4 Jan 19

US car sales up in 2018, slowdown expected for 2019

In spite of fears of a cooling car market, US carmakers have reported a modest increase in the number of vehicles sold for the full year of 2018. Analysts fear the downturn may come in 2019 but carmakers remain bullish.

Low unemployment, tax cuts and low fuel prices paved the way for carmakers to deliver another strong year. Part of the reason for the good results may be less positive, as fear for an all-out trade war with China and increasing trade tariffs are oft-quoted motivations to replace vehicles sooner.

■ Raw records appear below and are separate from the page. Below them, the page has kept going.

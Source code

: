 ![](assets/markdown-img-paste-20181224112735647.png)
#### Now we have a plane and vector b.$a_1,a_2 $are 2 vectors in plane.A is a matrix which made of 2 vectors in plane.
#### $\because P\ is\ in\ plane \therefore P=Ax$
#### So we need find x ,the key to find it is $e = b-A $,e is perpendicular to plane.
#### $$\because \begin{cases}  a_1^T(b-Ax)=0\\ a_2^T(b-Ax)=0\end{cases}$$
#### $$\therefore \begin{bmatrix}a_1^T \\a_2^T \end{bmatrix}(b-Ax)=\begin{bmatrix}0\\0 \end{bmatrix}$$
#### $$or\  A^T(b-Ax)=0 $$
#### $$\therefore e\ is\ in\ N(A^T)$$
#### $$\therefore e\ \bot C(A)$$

According to Edmunds.com, 17.3 million vehicles were sold in 2018, compared to 17.2 million in 2017. Cox Automotive projects a number of 17.2 million. The industry appears to have achieved its fourth straight year above 17 million vehicles. Nevertheless, sales have been falling since hitting a 17.6 million peak in 2016.

In 2018, cars represented 30% of sales, down from 43% in 2015 and the decline is expected to continue. Analysts on Edmunds.com project about 1 in 2 vehicles sold in 2019 will be SUVs or crossovers.

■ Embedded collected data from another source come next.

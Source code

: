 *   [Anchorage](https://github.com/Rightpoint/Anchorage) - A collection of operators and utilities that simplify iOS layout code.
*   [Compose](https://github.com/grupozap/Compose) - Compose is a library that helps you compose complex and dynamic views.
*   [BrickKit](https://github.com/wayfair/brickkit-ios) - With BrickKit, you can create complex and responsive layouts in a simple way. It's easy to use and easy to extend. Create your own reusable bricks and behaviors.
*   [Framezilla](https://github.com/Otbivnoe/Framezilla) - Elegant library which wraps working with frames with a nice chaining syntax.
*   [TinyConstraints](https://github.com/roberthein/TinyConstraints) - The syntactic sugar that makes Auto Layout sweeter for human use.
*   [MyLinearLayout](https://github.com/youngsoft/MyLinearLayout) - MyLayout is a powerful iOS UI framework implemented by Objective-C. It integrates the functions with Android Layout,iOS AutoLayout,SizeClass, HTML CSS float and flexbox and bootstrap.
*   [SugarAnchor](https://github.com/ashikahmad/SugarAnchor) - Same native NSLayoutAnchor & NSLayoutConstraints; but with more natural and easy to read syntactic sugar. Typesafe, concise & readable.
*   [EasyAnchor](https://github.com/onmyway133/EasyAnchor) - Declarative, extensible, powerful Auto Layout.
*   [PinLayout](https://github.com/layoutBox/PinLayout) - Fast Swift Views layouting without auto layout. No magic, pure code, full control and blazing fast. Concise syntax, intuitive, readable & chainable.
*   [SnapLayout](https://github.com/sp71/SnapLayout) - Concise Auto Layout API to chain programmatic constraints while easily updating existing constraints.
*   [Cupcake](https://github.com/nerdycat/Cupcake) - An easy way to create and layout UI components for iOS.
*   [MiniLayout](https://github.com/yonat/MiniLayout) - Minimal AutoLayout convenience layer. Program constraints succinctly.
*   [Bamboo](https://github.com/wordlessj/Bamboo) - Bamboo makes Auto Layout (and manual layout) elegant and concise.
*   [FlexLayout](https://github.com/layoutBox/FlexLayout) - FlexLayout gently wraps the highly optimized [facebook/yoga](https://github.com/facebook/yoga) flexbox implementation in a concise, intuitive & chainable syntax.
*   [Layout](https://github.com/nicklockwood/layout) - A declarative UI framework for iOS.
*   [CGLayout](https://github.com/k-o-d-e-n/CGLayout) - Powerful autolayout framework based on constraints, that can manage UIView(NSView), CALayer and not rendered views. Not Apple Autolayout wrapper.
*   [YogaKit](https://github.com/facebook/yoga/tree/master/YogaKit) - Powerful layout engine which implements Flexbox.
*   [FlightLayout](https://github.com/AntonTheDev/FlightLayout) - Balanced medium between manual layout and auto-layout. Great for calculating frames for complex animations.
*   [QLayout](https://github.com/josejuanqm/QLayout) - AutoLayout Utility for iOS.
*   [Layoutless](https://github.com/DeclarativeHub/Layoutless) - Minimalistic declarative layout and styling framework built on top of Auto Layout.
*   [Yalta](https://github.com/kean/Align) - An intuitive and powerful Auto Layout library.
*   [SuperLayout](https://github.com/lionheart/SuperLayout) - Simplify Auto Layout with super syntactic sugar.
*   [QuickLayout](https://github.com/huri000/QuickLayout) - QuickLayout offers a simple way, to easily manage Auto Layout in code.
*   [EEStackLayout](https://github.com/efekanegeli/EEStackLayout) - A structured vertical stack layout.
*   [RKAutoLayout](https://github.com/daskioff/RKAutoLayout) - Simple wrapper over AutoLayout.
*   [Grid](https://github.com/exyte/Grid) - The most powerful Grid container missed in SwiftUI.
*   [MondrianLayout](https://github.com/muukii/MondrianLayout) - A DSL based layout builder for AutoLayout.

Kelley Blue Book estimates the average transaction price for light vehicles in the US was $37,577 in December 2018, a 3% increase and the strongest growth in transaction prices since 2013.

As interest rates are increasing the cost of car finance and the stock market is struggling, the year 2019 may not turn out to look quite as good. Moreover, rising interest rates and carmakers that are realigning their portfolios to discontinue conventional cars in favour of more expensive and profitable SUVs and pickup trucks, risk pricing consumers out of the market.


For 2019, forecasts predict the industry could sell between 16.8 million and 17 million vehicles, dropping below the 17-million mark.

“Despite recent market turbulence,” said Ford Chief Economists Emily Kolinski Morris, “the data we have in hand suggest an economy that remains on solid footing heading into the new year. Consumers seem to be looking through market volatility to focus on continued positive job and income conditions.”

Company results

  • GM: -1.6% (2.954 million vehicles)
  • Ford: -3.5% (2.497 million vehicles)
  • Toyota: -0.3% (2.426 million vehicles)
  • FCA: +8.5% (2.235 million vehicles)
  • Honda: -2.2% (1.604 million vehicles)
  • Nissan: -6.6% (1.345 million vehicles)
  • Subaru: +5% (680,135 vehicles)
  • Hyundai: -1.1% (677,946 vehicles)
  • Kia: no change (589,673 vehicles)
  • Volkswagen: results for 2018 not yet available, +5.8% in December 2018
  • Tesla: +138% (245,240 vehicles)


For the first time in almost a decade, new vehicle sales in Canada went down in 2018, dropping 1.9% compared to the previous year with a total of 2,000,506 vehicles sold. The last time annual new-vehicle sales fell was in 2009, when they lost 11% at the height of the global financial recession.

Nevertheless, the industry remains upbeat. David Adams, president of Global Automakers of Canada, told Automotive News that it is difficult to classify 2018 as disappointing from a sales perspective when looking at all the political and economic turbulence. After a decade of record upon record, things are going to slow down at some point.

The Ford F-series pick-up truck retained Canada's title of best-selling vehicle, as did the Honda Civic as the best-selling passenger car.

Image: new Tesla Model 3 vehicles on a car transporter in California, December 2018.